Kombes Pol Eko menjelaskan, meski ada keterangan yang disampaikan terdakwa/terpidana dalam persidangan dengan menyebut Bupati-Wakil Bupati ikut terima dana, hanya saja, keterangan bersangkutan itu sejak perkaranya diproses Ditreskrimsus Polda Maluku, mantan Sekda Buru itu justru tidak pernah menyampaikan hal itu kepada penyidik.

“Itu harus dijelaskan oleh bersangkutan. Misalnya dana yang diterima (bupati-wakil Bupati) itu berapa dan kapan? dia harus buktikan itu. Keterangan itu tidak pernah dia sampaikan saat bersangkutan diperiksa oleh penyidik. Yang jelas, seluruh proses perkara ini sudah kita selesaikan,” tandas Kombes Pol. Eko Santoso.

Terpisah, Kepala Seksi Penerangan Hukum (Kasi Penkum) Kejaksaan Tinggi Kejati) Maluku Sammy Sapulette mengatakan, terpidana Ahmad Assagaff sudah dieksekusi ke Lapas Ambon usai divonis bersalah oleh majelis Pengadilan hakim Pengadilan Tipikor pada 14 Januari 2021 lalu.

“Bersangkutan sudah dieksekusi,” ujar Sammy Sapulette kepda bertabeta.com, Selasa (02/03/2021).

Sementara soal pengakuan mantan Sekda Buru di atas, Sammy tidak bisa mengomnetari hal itu. “Karena perkara ini diusut oleh pihak Ditreskrimsus Polda Maluku,” tuturnya.

Review

Sekedar diingat, sidang pada Kamis 14 Januari 2021 lalu berlangsung secara virtual dengan agenda pembacaan putusan oleh majelis hakim Pengadilan Tipikor Ambon dipimpin Ahmad Hukayat (hakim ketua), beranggotakan Cristina Tetelepta dan Herry Liliantono.

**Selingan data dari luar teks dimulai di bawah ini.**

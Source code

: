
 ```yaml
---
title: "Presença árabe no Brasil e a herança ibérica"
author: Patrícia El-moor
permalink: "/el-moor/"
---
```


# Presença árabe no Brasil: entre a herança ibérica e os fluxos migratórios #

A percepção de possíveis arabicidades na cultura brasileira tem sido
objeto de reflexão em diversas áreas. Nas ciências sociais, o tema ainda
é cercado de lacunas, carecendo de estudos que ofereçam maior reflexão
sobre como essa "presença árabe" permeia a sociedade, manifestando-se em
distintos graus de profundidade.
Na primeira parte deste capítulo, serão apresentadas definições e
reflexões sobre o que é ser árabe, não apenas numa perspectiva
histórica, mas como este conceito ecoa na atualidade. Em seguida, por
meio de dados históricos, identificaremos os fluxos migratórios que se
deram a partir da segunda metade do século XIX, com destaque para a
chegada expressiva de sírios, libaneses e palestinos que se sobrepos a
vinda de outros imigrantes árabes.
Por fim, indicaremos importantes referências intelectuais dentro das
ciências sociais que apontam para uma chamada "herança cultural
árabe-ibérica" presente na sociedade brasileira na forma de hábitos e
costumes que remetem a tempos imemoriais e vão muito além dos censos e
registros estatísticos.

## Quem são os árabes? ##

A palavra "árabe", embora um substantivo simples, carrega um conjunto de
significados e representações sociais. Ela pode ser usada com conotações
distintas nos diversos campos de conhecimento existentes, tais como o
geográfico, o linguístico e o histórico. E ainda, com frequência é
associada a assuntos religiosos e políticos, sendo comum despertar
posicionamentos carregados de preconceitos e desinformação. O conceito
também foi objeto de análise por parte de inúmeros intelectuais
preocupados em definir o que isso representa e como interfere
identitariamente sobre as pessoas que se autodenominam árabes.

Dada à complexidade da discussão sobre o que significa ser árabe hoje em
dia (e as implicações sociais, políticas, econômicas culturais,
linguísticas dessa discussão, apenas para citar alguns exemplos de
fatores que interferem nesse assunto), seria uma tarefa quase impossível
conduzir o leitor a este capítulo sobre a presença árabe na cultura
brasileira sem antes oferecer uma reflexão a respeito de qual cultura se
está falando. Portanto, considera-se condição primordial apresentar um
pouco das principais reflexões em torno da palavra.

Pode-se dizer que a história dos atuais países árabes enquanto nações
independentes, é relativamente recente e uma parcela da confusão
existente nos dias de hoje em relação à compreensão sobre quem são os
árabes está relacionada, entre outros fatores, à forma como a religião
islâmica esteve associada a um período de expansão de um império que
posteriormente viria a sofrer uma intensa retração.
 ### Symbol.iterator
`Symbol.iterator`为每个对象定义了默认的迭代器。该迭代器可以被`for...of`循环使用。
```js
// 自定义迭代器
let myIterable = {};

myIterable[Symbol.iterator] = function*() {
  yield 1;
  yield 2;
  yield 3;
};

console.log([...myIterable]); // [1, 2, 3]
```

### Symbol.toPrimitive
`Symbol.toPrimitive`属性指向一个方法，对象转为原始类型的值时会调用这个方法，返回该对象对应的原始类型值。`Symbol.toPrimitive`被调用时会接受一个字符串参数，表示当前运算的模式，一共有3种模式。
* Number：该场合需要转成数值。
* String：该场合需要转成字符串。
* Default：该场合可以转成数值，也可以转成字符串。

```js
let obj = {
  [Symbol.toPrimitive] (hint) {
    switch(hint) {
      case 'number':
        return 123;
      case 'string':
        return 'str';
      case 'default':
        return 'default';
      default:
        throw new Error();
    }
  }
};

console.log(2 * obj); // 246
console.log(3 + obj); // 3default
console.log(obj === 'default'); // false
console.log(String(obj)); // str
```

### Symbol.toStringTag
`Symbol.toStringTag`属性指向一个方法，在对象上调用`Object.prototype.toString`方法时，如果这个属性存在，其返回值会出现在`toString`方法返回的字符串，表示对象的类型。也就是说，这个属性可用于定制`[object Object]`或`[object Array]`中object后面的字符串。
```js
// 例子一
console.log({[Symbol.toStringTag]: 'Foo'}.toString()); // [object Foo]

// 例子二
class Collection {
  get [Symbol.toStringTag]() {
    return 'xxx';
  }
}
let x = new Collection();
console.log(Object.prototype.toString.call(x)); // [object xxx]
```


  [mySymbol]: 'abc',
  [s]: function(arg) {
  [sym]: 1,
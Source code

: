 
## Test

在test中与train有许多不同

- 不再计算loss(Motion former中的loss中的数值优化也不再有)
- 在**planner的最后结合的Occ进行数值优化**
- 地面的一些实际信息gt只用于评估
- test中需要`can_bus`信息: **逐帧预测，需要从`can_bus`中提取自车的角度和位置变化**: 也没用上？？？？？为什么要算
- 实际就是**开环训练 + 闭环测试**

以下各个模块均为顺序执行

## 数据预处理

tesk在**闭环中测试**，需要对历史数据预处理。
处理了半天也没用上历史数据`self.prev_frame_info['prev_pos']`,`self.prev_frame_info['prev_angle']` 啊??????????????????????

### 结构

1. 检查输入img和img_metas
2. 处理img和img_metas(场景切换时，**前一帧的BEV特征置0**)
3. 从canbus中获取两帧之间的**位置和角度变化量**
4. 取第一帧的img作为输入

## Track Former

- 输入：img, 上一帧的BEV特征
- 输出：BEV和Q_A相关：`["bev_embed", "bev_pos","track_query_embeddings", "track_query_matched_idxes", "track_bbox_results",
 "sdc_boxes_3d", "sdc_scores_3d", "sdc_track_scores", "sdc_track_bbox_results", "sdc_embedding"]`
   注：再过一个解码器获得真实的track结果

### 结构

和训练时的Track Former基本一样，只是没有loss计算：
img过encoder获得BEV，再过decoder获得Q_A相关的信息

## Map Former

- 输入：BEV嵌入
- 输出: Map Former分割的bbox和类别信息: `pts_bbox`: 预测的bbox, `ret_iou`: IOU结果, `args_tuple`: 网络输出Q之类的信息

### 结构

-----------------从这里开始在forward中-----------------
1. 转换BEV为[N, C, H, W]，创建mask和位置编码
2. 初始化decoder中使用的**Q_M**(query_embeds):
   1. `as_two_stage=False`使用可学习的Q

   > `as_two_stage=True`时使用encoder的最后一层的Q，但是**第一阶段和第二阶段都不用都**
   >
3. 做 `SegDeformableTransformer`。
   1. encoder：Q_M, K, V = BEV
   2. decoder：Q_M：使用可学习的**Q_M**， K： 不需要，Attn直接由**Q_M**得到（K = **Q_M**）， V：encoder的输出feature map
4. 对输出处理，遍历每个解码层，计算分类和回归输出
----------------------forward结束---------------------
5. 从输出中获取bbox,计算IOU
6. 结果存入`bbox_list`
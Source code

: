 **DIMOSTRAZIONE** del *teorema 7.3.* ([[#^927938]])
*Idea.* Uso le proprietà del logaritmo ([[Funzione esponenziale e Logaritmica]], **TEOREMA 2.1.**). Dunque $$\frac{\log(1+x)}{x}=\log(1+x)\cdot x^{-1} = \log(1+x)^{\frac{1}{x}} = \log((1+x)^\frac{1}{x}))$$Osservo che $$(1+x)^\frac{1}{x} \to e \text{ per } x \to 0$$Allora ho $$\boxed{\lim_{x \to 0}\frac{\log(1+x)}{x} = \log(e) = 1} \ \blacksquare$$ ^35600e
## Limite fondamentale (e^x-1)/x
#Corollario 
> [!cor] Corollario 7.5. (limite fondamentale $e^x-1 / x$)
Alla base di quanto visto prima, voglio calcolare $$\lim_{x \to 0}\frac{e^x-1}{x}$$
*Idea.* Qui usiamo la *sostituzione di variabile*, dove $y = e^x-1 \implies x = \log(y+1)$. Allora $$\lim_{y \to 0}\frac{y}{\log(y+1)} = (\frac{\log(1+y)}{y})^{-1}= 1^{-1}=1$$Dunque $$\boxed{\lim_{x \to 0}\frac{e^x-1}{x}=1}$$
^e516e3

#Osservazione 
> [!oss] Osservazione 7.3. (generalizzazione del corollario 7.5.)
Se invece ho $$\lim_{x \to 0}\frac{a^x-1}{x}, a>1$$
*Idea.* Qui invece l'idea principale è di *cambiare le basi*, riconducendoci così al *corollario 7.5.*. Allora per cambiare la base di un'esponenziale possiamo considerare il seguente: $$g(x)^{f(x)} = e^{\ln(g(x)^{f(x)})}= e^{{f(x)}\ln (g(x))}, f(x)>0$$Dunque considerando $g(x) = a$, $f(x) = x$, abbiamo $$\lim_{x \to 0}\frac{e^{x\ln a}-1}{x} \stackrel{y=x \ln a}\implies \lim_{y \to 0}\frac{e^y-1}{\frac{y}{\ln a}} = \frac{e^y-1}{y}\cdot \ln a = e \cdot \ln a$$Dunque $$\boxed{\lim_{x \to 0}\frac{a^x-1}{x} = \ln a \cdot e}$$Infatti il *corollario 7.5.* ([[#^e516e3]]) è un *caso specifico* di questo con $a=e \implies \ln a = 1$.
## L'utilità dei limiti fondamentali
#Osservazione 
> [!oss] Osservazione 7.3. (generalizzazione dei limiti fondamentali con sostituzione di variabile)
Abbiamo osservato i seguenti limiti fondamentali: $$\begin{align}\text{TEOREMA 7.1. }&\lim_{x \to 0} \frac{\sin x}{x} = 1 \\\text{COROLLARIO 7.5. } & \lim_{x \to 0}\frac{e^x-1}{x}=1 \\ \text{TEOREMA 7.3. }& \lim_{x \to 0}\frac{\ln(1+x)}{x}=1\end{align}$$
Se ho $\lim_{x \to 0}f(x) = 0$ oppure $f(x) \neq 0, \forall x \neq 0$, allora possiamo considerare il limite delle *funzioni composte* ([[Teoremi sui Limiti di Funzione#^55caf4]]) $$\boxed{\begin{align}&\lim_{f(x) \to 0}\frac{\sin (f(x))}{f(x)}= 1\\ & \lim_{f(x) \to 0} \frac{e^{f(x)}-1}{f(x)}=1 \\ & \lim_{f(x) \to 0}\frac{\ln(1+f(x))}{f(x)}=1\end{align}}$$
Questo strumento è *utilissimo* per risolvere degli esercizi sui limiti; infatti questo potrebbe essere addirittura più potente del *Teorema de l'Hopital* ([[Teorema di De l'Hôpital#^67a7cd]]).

Sesuai amar putusan yang dibacakan hakim ketua Ahmad Hukayat menyatakan, terdakwa terbukti bersalah melakukan tindak pidana korupsi, menyalahgunakan keuangan daerah Kabupaten Buru tahun 2016-2018, hingga menyebabkan kerugian bagi negara.

Terdakwa (Ahmad Assagaff) divonis dengan hukuman pidana badan selama 7 tahun penjara. Ia juga dihukum membayar denda Rp.200 juta subsider tiga bulan kurungan. Pula membayar uang pengganti Rp.9 miliar lebih, dengan ketentuan apabila terdakwa tidak mengembalikan maka diganti dengan tambahan pidana penjara selama dua tahun.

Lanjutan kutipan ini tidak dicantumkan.